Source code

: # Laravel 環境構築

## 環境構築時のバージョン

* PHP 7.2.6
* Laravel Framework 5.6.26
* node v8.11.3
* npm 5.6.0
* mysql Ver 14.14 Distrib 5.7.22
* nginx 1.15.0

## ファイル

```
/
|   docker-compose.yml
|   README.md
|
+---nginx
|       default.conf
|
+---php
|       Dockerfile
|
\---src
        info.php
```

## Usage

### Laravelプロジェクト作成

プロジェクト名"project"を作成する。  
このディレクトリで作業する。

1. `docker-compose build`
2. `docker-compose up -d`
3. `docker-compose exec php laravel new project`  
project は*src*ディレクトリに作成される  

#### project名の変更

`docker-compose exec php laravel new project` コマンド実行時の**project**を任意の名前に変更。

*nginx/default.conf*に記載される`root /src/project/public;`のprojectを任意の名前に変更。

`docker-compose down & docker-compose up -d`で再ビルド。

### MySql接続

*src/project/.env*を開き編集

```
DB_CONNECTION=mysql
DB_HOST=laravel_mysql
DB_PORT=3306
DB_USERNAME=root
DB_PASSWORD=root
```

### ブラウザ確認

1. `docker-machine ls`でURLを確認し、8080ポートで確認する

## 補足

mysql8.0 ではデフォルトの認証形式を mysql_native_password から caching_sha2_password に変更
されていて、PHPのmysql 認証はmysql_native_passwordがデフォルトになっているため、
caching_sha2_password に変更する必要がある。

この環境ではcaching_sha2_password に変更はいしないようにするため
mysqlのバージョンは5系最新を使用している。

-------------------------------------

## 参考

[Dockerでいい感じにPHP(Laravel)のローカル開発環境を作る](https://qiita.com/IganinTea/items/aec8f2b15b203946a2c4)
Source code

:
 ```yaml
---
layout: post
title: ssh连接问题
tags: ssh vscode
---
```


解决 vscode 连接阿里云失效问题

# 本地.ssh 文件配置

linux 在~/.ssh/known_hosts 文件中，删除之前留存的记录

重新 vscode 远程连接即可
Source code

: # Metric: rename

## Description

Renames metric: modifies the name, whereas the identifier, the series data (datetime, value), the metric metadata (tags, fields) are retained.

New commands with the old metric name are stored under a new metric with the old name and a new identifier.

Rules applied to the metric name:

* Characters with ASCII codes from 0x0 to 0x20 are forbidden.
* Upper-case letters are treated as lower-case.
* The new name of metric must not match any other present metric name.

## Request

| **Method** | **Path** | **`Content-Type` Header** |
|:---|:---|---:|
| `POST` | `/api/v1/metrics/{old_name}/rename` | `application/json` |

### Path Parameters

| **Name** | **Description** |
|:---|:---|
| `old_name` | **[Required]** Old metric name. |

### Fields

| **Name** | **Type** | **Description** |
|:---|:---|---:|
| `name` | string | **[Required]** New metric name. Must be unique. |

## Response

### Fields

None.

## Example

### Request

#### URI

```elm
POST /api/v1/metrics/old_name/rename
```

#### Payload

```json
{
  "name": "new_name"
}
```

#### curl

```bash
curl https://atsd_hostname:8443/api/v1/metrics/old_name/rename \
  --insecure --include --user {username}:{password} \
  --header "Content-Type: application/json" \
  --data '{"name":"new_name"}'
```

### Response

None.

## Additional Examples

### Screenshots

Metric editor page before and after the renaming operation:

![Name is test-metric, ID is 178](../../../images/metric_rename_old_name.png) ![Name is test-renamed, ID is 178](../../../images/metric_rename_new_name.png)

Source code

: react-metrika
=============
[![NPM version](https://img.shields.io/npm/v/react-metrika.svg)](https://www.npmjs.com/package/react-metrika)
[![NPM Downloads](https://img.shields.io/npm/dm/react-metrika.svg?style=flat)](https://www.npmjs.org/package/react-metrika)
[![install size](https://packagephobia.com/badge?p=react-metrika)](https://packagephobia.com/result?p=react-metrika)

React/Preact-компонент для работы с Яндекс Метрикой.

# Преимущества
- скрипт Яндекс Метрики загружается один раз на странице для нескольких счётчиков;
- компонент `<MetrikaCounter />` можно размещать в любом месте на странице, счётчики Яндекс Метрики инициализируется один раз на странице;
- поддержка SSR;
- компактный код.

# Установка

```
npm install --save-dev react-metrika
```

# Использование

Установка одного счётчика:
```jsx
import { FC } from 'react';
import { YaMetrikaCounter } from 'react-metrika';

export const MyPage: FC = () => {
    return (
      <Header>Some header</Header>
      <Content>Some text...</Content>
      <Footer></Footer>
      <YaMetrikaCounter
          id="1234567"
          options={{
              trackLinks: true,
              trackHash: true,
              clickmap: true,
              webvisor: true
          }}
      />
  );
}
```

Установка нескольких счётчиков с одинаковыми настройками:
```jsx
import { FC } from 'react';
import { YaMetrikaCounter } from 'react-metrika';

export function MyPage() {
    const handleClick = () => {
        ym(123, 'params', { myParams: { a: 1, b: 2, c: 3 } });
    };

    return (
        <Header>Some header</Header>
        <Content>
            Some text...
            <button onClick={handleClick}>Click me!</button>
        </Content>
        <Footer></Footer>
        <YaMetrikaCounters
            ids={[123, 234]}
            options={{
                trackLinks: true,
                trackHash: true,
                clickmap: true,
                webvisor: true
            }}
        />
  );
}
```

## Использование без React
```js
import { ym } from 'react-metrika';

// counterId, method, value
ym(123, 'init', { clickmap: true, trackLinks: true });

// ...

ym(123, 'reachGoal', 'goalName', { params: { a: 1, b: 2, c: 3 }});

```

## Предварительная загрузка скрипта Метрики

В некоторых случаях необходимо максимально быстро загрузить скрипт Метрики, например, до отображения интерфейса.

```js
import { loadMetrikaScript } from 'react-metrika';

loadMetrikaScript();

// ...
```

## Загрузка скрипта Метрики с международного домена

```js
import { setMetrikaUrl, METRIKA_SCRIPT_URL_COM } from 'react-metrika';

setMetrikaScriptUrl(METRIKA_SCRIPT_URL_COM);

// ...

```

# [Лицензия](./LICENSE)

────────

Go through the data and gather every line that holds "Description".

• ANSWER BOX
## Description
| **Name** | **Description** |
| **Name** | **Type** | **Description** |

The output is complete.